# FET with a large ovarian cyst?!



## AyshaKyrah (Jul 6, 2010)

Hi ladies,

I've returned to this site after a long break  

I just wondered if anyone has any experience of doing a FET with an ovarian cyst?

I've previously had surgery for a cyst of 13cms to be removed before our first ICSI cycle however by the time we actually started our treatment the cyst had returned and was about 5cms in size but I was allowed to continue with the cycle with close monitoring...

I've recently discovered that cyst has grown to 11cms post pregnancy and I'm awaiting a consultation and I assume will need surgery again however I'm wondering if I would be allowed to push ahead with a FET because of the fact that there would be no stimulation involved? 

Any experiences or advice greatly appreciated xx


----------



## Cloudy (Jan 26, 2012)

It will depend on the type of cyst I expect.

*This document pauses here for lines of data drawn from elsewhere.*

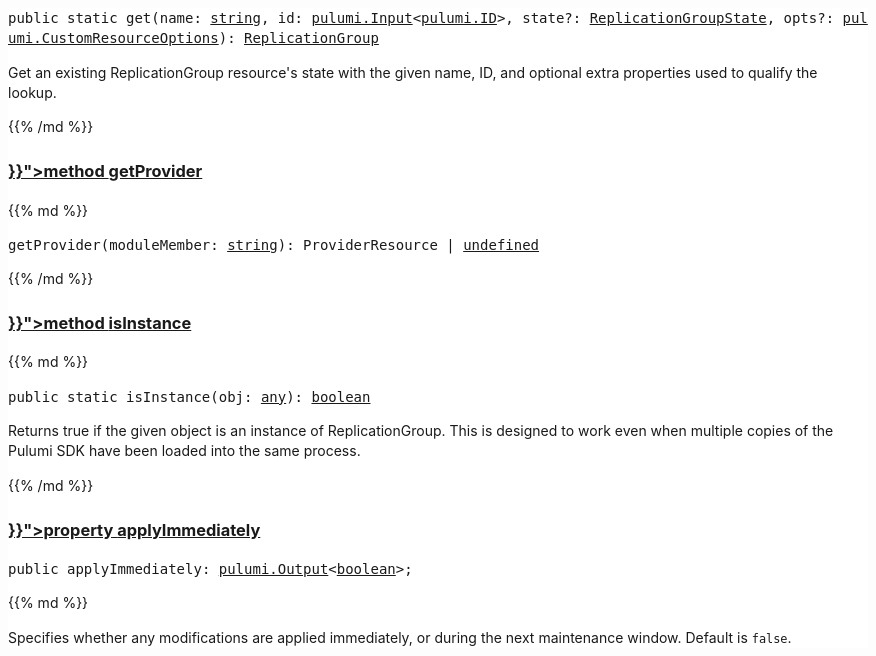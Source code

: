 <pre class="highlight"><span class='kd'>public static </span>get(name: <span class='kd'><a href='https://developer.mozilla.org/en-US/docs/Web/JavaScript/Reference/Global_Objects/String'>string</a></span>, id: <a href='/docs/reference/pkg/nodejs/pulumi/pulumi/#Input'>pulumi.Input</a>&lt;<a href='/docs/reference/pkg/nodejs/pulumi/pulumi/#ID'>pulumi.ID</a>&gt;, state?: <a href='#ReplicationGroupState'>ReplicationGroupState</a>, opts?: <a href='/docs/reference/pkg/nodejs/pulumi/pulumi/#CustomResourceOptions'>pulumi.CustomResourceOptions</a>): <a href='#ReplicationGroup'>ReplicationGroup</a></pre>


Get an existing ReplicationGroup resource's state with the given name, ID, and optional extra
properties used to qualify the lookup.

{{% /md %}}
</div>
<h3 class="pdoc-member-header" id="ReplicationGroup-getProvider">
<a class="pdoc-child-name" href="{{< pkg-url pkg="aws" path="node_modules/@pulumi/pulumi/resource.d.ts#L19" >}}">method <b>getProvider</b></a>
</h3>
<div class="pdoc-member-contents">
{{% md %}}

<pre class="highlight"><span class='kd'></span>getProvider(moduleMember: <span class='kd'><a href='https://developer.mozilla.org/en-US/docs/Web/JavaScript/Reference/Global_Objects/String'>string</a></span>): ProviderResource | <span class='kd'><a href='https://developer.mozilla.org/en-US/docs/Web/JavaScript/Reference/Global_Objects/undefined'>undefined</a></span></pre>

{{% /md %}}
</div>
<h3 class="pdoc-member-header" id="ReplicationGroup-isInstance">
<a class="pdoc-child-name" href="{{< pkg-url pkg="aws" path="elasticache/replicationGroup.ts#L119" >}}">method <b>isInstance</b></a>
</h3>
<div class="pdoc-member-contents">
{{% md %}}

<pre class="highlight"><span class='kd'>public static </span>isInstance(obj: <span class='kd'><a href='https://www.typescriptlang.org/docs/handbook/basic-types.html#any'>any</a></span>): <span class='kd'><a href='https://developer.mozilla.org/en-US/docs/Web/JavaScript/Reference/Global_Objects/Boolean'>boolean</a></span></pre>


Returns true if the given object is an instance of ReplicationGroup.  This is designed to work even
when multiple copies of the Pulumi SDK have been loaded into the same process.

{{% /md %}}
</div>
<h3 class="pdoc-member-header" id="ReplicationGroup-applyImmediately">
<a class="pdoc-child-name" href="{{< pkg-url pkg="aws" path="elasticache/replicationGroup.ts#L129" >}}">property <b>applyImmediately</b></a>
</h3>
<div class="pdoc-member-contents">
<pre class="highlight"><span class='kd'>public </span>applyImmediately: <a href='/docs/reference/pkg/nodejs/pulumi/pulumi/#Output'>pulumi.Output</a>&lt;<span class='kd'><a href='https://developer.mozilla.org/en-US/docs/Web/JavaScript/Reference/Global_Objects/Boolean'>boolean</a></span>&gt;;</pre>
{{% md %}}

Specifies whether any modifications are applied immediately, or during the next maintenance window. Default is `false`.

I get follicular cysts that produce estrogen and had to get rid of one before I could have my FET this time. But I know other ladies with different types of cysts have had then left. 

Good luck!

Xxx


----------



## suzyr (Jun 5, 2013)

I have an endometrium which is currently around 7pm and is being left alone because we are doing a frozen cycle. Doc said no evidence of affecting success with FET. Have just started the drugs to thicken the lining (hrt) and getting a lot of pain :-( didn't have any pain during fresh cycle??


----------



## Dallydoll (Aug 19, 2010)

Both of my pregnancies were natural frozen transfers and I had large cysts with both. They were monitored throughout my pregnancy (extra scans)  and all was fine, 
Good luck
X


----------



## Kido44 (Nov 28, 2013)

The embryo is going into your uterus, the ovaries are not effected during a frozen cycle. Ovarian cysts only come into play when going through a fresh cycle as they are in the ovaries where you need the follicles to be to grow eggs.


----------